Undocumented Perl variable %_? - perl

I recently discovered what seems to be an undocumented variable in Perl, %_. I don't remember exactly how I stumbled across it (it was last week), but I had a typo in my code where I was using map and instead of $_->{key} I used $_{key}. When I found the mistake, I was surprised that it didn't generate an error, and I verified that use strict and use warnings were in place.
So, I did up a small test, and sure enough it runs without any warnings or errors:
$ perl
use strict;
use warnings;
print keys %_;
$
So, all I can figure is that %_ is defined somewhere. I can't find it in perlvar, so what's the deal? It doesn't have any contents in the script above.

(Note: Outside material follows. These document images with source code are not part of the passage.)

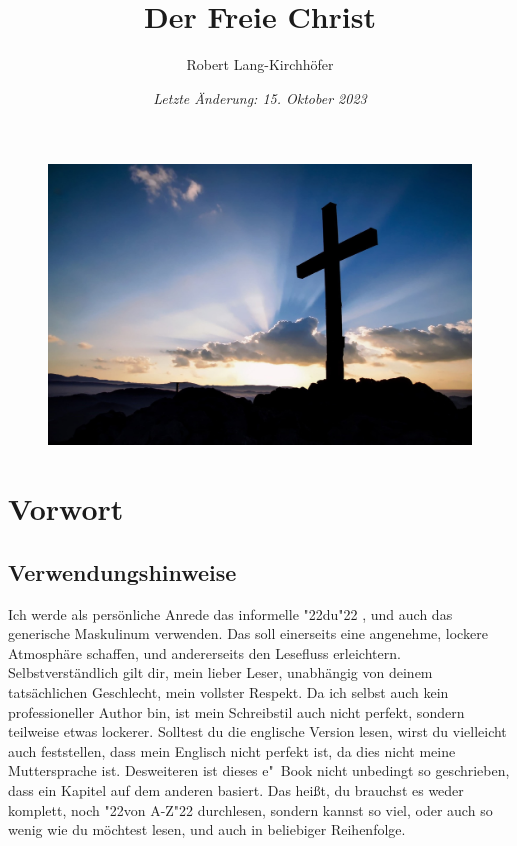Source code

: \documentclass[10pt,a5paper]{article}
\title{\textbf{Der Freie Christ}}
\author{Robert Lang-Kirchh\"ofer}
\date{\textit{Letzte \"Anderung: 15. Oktober 2023}}
\newcommand{\q}[1]{\char"22{#1}\char"22 }
\begin{document}
	\setlength{\parindent}{0mm}
	\maketitle
	\begin{figure}[h]
		\centering
		\includegraphics[width=1\textwidth,keepaspectratio]{"FreeChristian.jpeg"}
	\end{figure}

	\newpage
	\pagecolor{white}
	\tableofcontents
	
	\newpage
	\section{Vorwort}

	\subsection{Verwendungshinweise}
		Ich werde als pers\"onliche Anrede das informelle \q{du},
		und auch das generische Maskulinum verwenden.
		Das soll einerseits eine angenehme,
		lockere Atmosph\"are schaffen,
		und andererseits den Lesefluss erleichtern.
		Selbstverst\"andlich gilt dir,
		mein lieber Leser,
		unabh\"angig von deinem tats\"achlichen Geschlecht,
		mein vollster Respekt.
		Da ich selbst auch kein professioneller Author bin,
		ist mein Schreibstil auch nicht perfekt,
		sondern teilweise etwas lockerer.
		Solltest du die englische Version lesen,
		wirst du vielleicht auch feststellen,
		dass mein Englisch nicht perfekt ist,
		da dies nicht meine Muttersprache ist.
		Desweiteren ist dieses e"~Book nicht unbedingt so geschrieben,
		dass ein Kapitel auf dem anderen basiert.
		Das hei{\ss}t,
		du brauchst es weder komplett,
		noch \q{von A-Z} durchlesen,
		sondern kannst so viel,
		oder auch so wenig wie du m\"ochtest lesen,
		und auch in beliebiger Reihenfolge.
\end{document}
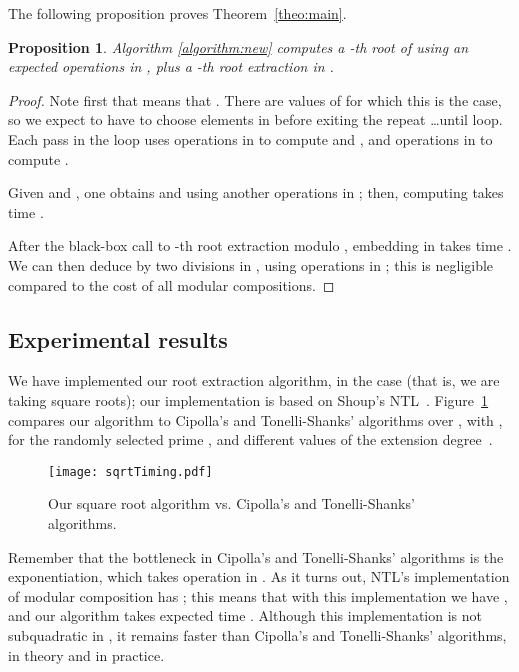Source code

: \documentclass[12pt]{article}
\theoremstyle{plain}
\newtheorem{proposition}[theorem]{Proposition}
\theoremstyle{definition}
\newcommand{\refalgorithm}[1]{Algorithm \ref{#1}}
\newcounter{algorithm}
\begin{document}
The following proposition proves Theorem~\ref{theo:main}.

\begin{proposition}
  \refalgorithm{algorithm:new} computes a -th root of  using an
  expected  operations in ,
  plus a -th root extraction in .
\end{proposition}
\begin{proof}
  Note first that  means that . There are  values of  for which this is the case, so
  we expect to have to choose  elements in  before exiting
  the repeat \dots until loop. Each pass in the loop uses
   operations in  to compute  and
  , and  operations in 
  to compute .

  Given  and , one obtains  and  using another
   operations in ; then, computing  takes
  time . 

  After the black-box call to -th root extraction modulo ,
  embedding  in  takes time . We can then deduce
   by two divisions in , using 
  operations in ; this is negligible compared to the cost of all
  modular compositions.
\end{proof}





\subsection{Experimental results}
We have implemented our root extraction algorithm, in the case 
(that is, we are taking square roots); our implementation is based on
Shoup's NTL~\cite{NTL2009}. Figure~\ref{figure:sqrtTiming} compares
our algorithm to Cipolla's and Tonelli-Shanks' algorithms over ,
with , for the randomly selected prime , and different values of
the extension degree~. 

\begin{figure}[ht]
\begin{center}
\texttt{[image: sqrtTiming.pdf]}
\end{center}
\caption{\small Our square root algorithm vs. Cipolla's and
  Tonelli-Shanks' algorithms.}
\label{figure:sqrtTiming}
\end{figure}

Remember that the bottleneck in Cipolla's and Tonelli-Shanks'
algorithms is the exponentiation, which takes 
operation in . As it turns out, NTL's implementation of modular
composition has ; this means that with this implementation
we have , and our algorithm takes expected time
. Although this implementation is not
subquadratic in , it remains faster than Cipolla's and
Tonelli-Shanks' algorithms, in theory and in practice.
\end{document}
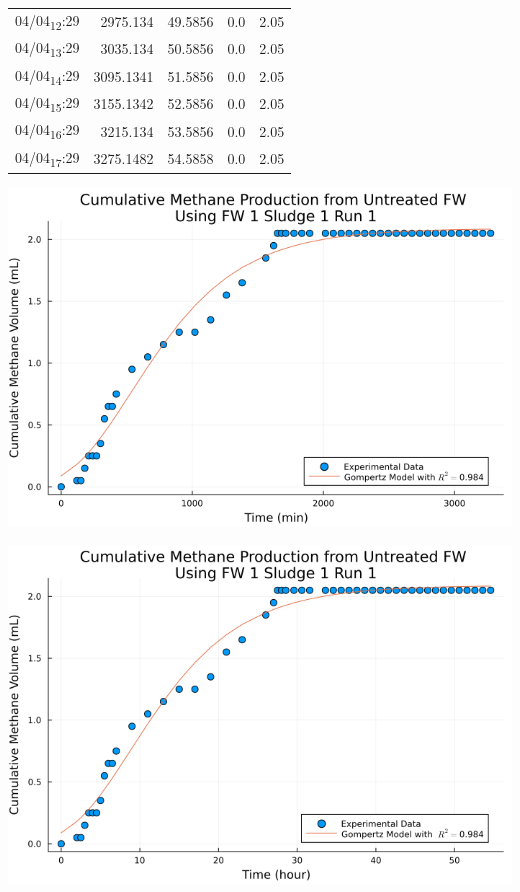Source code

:\documentclass[11pt]{article}
\begin{document}
\begin{center}
\begin{tabular}{lrrrr}
04/04\textsubscript{12}:29 & 2975.134 & 49.5856 & 0.0 & 2.05\\[0pt]
04/04\textsubscript{13}:29 & 3035.134 & 50.5856 & 0.0 & 2.05\\[0pt]
04/04\textsubscript{14}:29 & 3095.1341 & 51.5856 & 0.0 & 2.05\\[0pt]
04/04\textsubscript{15}:29 & 3155.1342 & 52.5856 & 0.0 & 2.05\\[0pt]
04/04\textsubscript{16}:29 & 3215.134 & 53.5856 & 0.0 & 2.05\\[0pt]
04/04\textsubscript{17}:29 & 3275.1482 & 54.5858 & 0.0 & 2.05\\[0pt]
\end{tabular}
\end{center}

\begin{center}
\includegraphics[width=.9\linewidth]{../plots/BMPs/Untreated FW/methane_kinetics_untreated_fw_s1_r1_min.png}
\end{center}

\begin{center}
\includegraphics[width=.9\linewidth]{../plots/BMPs/Untreated FW/methane_kinetics_untreated_fw_s1_r1_hour.png}
\end{center}
\end{document}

Punctuation variables are exempt from strict. That's why you don't have to use something like our $_; before using $_. From perlvar,
Perl identifiers that begin with digits, control characters, or punctuation characters [...] are also exempt from strict 'vars' errors.
%_ isn't undocumented. From perlvar,
Perl variable names may also be a sequence of digits or a single punctuation or control character (with the literal control character form deprecated). These names are all reserved for special uses by Perl
You can have a hash named _ because _ is a valid name for a variable. (I'm sure you are familiar with $_ and #_.)
No Perl builtin currently sets it or reads %_ implicitly, but punctuation variables such as %_ are reserved.
Note that punctuation variables are also special in that they are "super globals". This means that unqualified %_ refers to %_ in the root package, not %_ in the current package.
$ perl -E'
%::x = ( "%::x" => 1 );
%::_ = ( "%::_" => 1 );
%Foo::x = ( "%Foo::x" => 1 );
%Foo::_ = ( "%Foo::_" => 1 );
package Foo;
say "%x = ", keys(%x);
say "%_ = ", keys(%_);
say "%::x = ", keys(%::x);
say "%::_ = ", keys(%::_);
say "%Foo::x = ", keys(%Foo::x);
say "%Foo::_ = ", keys(%Foo::_);
'
%x = %Foo::x
%_ = %::_ <-- surprise!
%::x = %::x
%::_ = %::_
%Foo::x = %Foo::x
%Foo::_ = %Foo::_
This means that forgetting to use local %_ (as you did) can have very far-reaching effects.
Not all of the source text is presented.